The goal is to understand how to identify traces of activity on a system, and more importantly, what the first reflexes should be during a post-incident analysis. Without diving into advanced analysis, we’ll focus on simple but effective techniques that make it possible to quickly recover actionable clues.
To begin, we’ll explore a well-known artifact: the ShimCache (also called AppCompatCache). This element can contain valuable information about files that have been present on or executed on a system. We’ll see how to use this data to identify suspicious files and start a first forensic analysis.
Table of Contents
Introduction to Forensics
Forensics, or digital forensics, is a discipline focused on collecting, analyzing, and preserving digital evidence in order to understand activity or an incident on a system.
On Windows, this means leveraging different data sources to reconstruct a timeline of events, identify suspicious actions, and in some cases, attribute those actions to a user or a process.
In a forensic analysis, it is essential to distinguish between several types of data, because each has its own characteristics, lifespan, and level of volatility.
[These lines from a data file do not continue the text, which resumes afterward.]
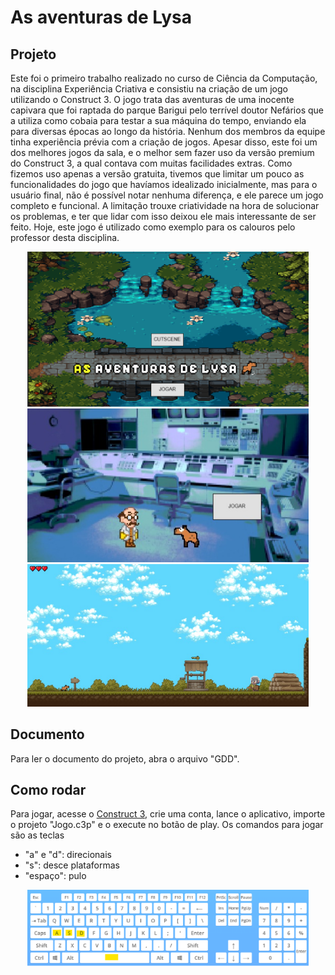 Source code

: # As aventuras de Lysa

## Projeto
Este foi o primeiro trabalho realizado no curso de Ciência da Computação, na disciplina Experiência Criativa e consistiu na criação de um jogo utilizando o Construct 3. O jogo trata das aventuras de uma inocente capivara que foi raptada do parque Barigui pelo terrível doutor Nefários que a utiliza como cobaia para testar a sua máquina do tempo, enviando ela para diversas épocas ao longo da história. Nenhum dos membros da equipe tinha experiência prévia com a criação de jogos. Apesar disso, este foi um dos melhores jogos da sala, e o melhor sem fazer uso da versão premium do Construct 3, a qual contava com muitas facilidades extras. Como fizemos uso apenas a versão gratuita, tivemos que limitar um pouco as funcionalidades do jogo que havíamos idealizado inicialmente, mas para o usuário final, não é possível notar nenhuma diferença, e ele parece um jogo completo e funcional. A limitação trouxe criatividade na hora de solucionar os problemas, e ter que lidar com isso deixou ele mais interessante de ser feito. Hoje, este jogo é utilizado como exemplo para os calouros pelo professor desta disciplina.

<p align="center">
<img width="450" src="Imagens_readme/abertura.png"><br>
<img width="450" src="Imagens_readme/cutscene.png"><br>
<img width="450" src="Imagens_readme/primeira_fase.png"><br>
</p>

## Documento
Para ler o documento do projeto, abra o arquivo "GDD".

## Como rodar
Para jogar, acesse o [Construct 3](https://www.construct.net/en), crie uma conta, lance o aplicativo, importe o projeto "Jogo.c3p" e o execute no botão de play.
Os comandos para jogar são as teclas 
 - "a" e "d": direcionais
 - "s": desce plataformas
 - "espaço": pulo 
 <p align="center">
<img width="450" src="Imagens_readme/comandos.png">
</p>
We can group them into three broad categories:
Persistent data (physical)
This refers to data stored permanently on disk. It remains present even after a system restart.
Examples include:
- Windows event logs
- artifacts such as ShimCache or Amcache
- system and application files
- traces left in the registry
These data form the foundation of any forensic analysis, because they make it possible to go back in time and establish an activity history.
Centralized data (sequential)
These data correspond to information collected and forwarded to external systems, such as a SIEM or an EDR.
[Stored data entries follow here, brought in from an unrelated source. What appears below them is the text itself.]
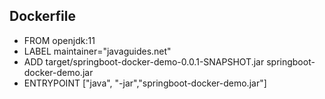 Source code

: ## Dockerfile

* FROM openjdk:11
* LABEL maintainer="javaguides.net"
* ADD target/springboot-docker-demo-0.0.1-SNAPSHOT.jar springboot-docker-demo.jar
* ENTRYPOINT ["java", "-jar","springboot-docker-demo.jar"]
They offer several advantages:
- they can be accessed without directly interacting with the compromised machine
- they may contain events that are already correlated or enriched
- they make it possible to retain traces even if the system has been altered or cleaned
Examples:
- logs sent to a SIEM
- EDR telemetry
- logs centralized on a log server
These data are especially useful in a remote incident detection and response approach.
Volatile data (temporary)
These are data present only at a given moment, generally in memory or in temporary locations.
They are critical, but very fragile, because they can disappear during a reboot or when the system is shut down.
Examples include:
- memory contents (RAM)
- running processes
- active network connections
- temporary files
These data are often the richest source of information during an ongoing compromise, but they require rapid action to capture them before they disappear.
Understanding ShimCache
To understand ShimCache, we first need to understand how Windows internally handles application compatibility.
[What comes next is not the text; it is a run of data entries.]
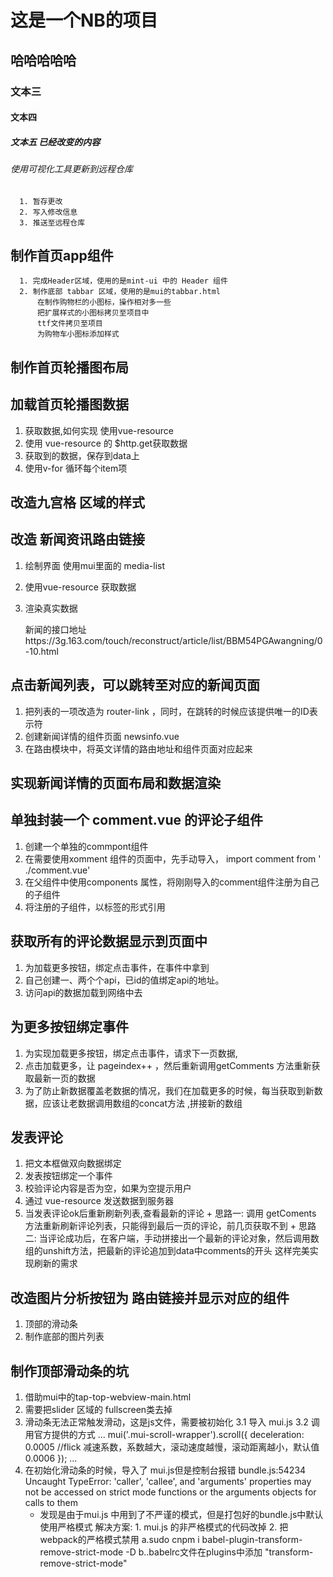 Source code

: # 这是一个NB的项目

## 哈哈哈哈哈

### 文本三

#### 文本四

##### 文本五 已经改变的内容

###### 使用可视化工具更新到远程仓库
      1. 暂存更改
      2. 写入修改信息
      3. 推送至远程仓库

## 制作首页app组件
      1. 完成Header区域，使用的是mint-ui 中的 Header 组件
      2. 制作底部 tabbar 区域，使用的是mui的tabbar.html
          在制作购物栏的小图标，操作相对多一些
          把扩展样式的小图标拷贝至项目中
          ttf文件拷贝至项目
          为购物车小图标添加样式

## 制作首页轮播图布局

## 加载首页轮播图数据
  1. 获取数据,如何实现 使用vue-resource
  2. 使用 vue-resource 的 $http.get获取数据
  3. 获取到的数据，保存到data上
  4. 使用v-for 循环每个item项

## 改造九宫格 区域的样式


## 改造 新闻资讯路由链接
  1. 绘制界面 使用mui里面的 media-list
  2. 使用vue-resource 获取数据
  3. 渲染真实数据
        
        新闻的接口地址https://3g.163.com/touch/reconstruct/article/list/BBM54PGAwangning/0-10.html 

## 点击新闻列表，可以跳转至对应的新闻页面
  1. 把列表的一项改造为 router-link ，同时，在跳转的时候应该提供唯一的ID表示符
  2. 创建新闻详情的组件页面 newsinfo.vue
  3. 在路由模块中，将英文详情的路由地址和组件页面对应起来

## 实现新闻详情的页面布局和数据渲染
  


## 单独封装一个 comment.vue 的评论子组件
  1. 创建一个单独的commpont组件
  2. 在需要使用xomment 组件的页面中，先手动导入，
    import  comment  from ' ./comment.vue'
  3. 在父组件中使用components 属性，将刚刚导入的comment组件注册为自己的子组件
  4. 将注册的子组件，以标签的形式引用


## 获取所有的评论数据显示到页面中
  1. 为加载更多按钮，绑定点击事件，在事件中拿到
  2. 自己创建一、两个个api，已id的值绑定api的地址。
  3. 访问api的数据加载到网络中去

## 为更多按钮绑定事件
  1. 为实现加载更多按钮，绑定点击事件，请求下一页数据,
  2. 点击加载更多，让 pageindex++ ，然后重新调用getComments 方法重新获取最新一页的数据
  3. 为了防止新数据覆盖老数据的情况，我们在加载更多的时候，每当获取到新数据，应该让老数据调用数组的concat方法 ,拼接新的数组

## 发表评论
  1. 把文本框做双向数据绑定
  2. 发表按钮绑定一个事件
  3. 校验评论内容是否为空，如果为空提示用户
  4. 通过 vue-resource 发送数据到服务器
  5. 当发表评论ok后重新刷新列表,查看最新的评论
    + 思路一: 调用 getComents 方法重新刷新评论列表，只能得到最后一页的评论，前几页获取不到
    + 思路二: 当评论成功后，在客户端，手动拼接出一个最新的评论对象，然后调用数组的unshift方法，把最新的评论追加到data中comments的开头
        这样完美实现刷新的需求
## 改造图片分析按钮为 路由链接并显示对应的组件
  1. 顶部的滑动条
  2. 制作底部的图片列表

## 制作顶部滑动条的坑
  1. 借助mui中的tap-top-webview-main.html
  2. 需要把slider 区域的 fullscreen类去掉
  3. 滑动条无法正常触发滑动，这是js文件，需要被初始化
    3.1 导入 mui.js
    3.2 调用官方提供的方式
      ...
      mui('.mui-scroll-wrapper').scroll({
	      deceleration: 0.0005 //flick 减速系数，系数越大，滚动速度越慢，滚动距离越小，默认值0.0006
      });
      ... 
  4. 在初始化滑动条的时候，导入了 mui.js但是控制台报错
    bundle.js:54234 Uncaught TypeError: 'caller', 'callee', and 'arguments' properties may not be accessed on strict mode functions or the arguments objects for calls to them
     + 发现是由于mui.js 中用到了不严谨的模式，但是打包好的bundle.js中默认使用严格模式
     解决方案: 1. mui.js 的非严格模式的代码改掉
              2. 把 webpack的严格模式禁用
                  a.sudo cnpm i babel-plugin-transform-remove-strict-mode -D
                  b..babelrc文件在plugins中添加
                    "transform-remove-strict-mode"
When an application encounters a compatibility problem, for example due to an API change between Windows versions, the system relies on a compatibility database called the Shim Database (SDB). This database contains fixes that adjust program behavior without modifying the code.
These SDB files are stored on the system, for example in:
C:\Windows\AppPatch\
Notable files include:
sysmain.sdbdrvmain.sdbmsimain.sdbpcamain.sdb
When a program runs, Windows can intercept certain calls through compatibility layers called Shims. In practical terms, instead of calling a Windows API directly, the application goes through this intermediary mechanism, which adjusts the request or the response.
The Shim therefore acts as an interception layer between the application and the system.
This mechanism is notably driven by internal Windows functions (such as BasepCheckBadApp in kernel32.dll), which consult the SDB database to determine whether a fix should be applied. In this context, ShimCache (AppCompatCache) is used as a fast cache containing information about executables encountered by the system.
To simplify the flow:
- A program is launched
- Windows checks compatibility through the SDB database
- API calls may be intercepted by shims
- The system analyzes the file
- An entry is added to ShimCache
- This information is then stored in the registry
This mechanism was never designed for security, only for application compatibility. However, it leaves behind exploitable traces, which is why it is now a very useful forensic artifact.
ShimCache is stored in the Windows registry under the following path:
HKLM\SYSTEM\CurrentControlSet\Control\Session Manager\AppCompatCacheAnd in the physical file of the SYSTEM hive:
C:\Windows\System32\Config\SYSTEM\Limits of ShimCache analysis
ShimCache still has a few limitations that are important to keep in mind during a forensic analysis.
First, it has a limited size (for example, around 1024 entries depending on the Windows version). This means older entries are gradually overwritten by newer ones, which can lead to a loss of history.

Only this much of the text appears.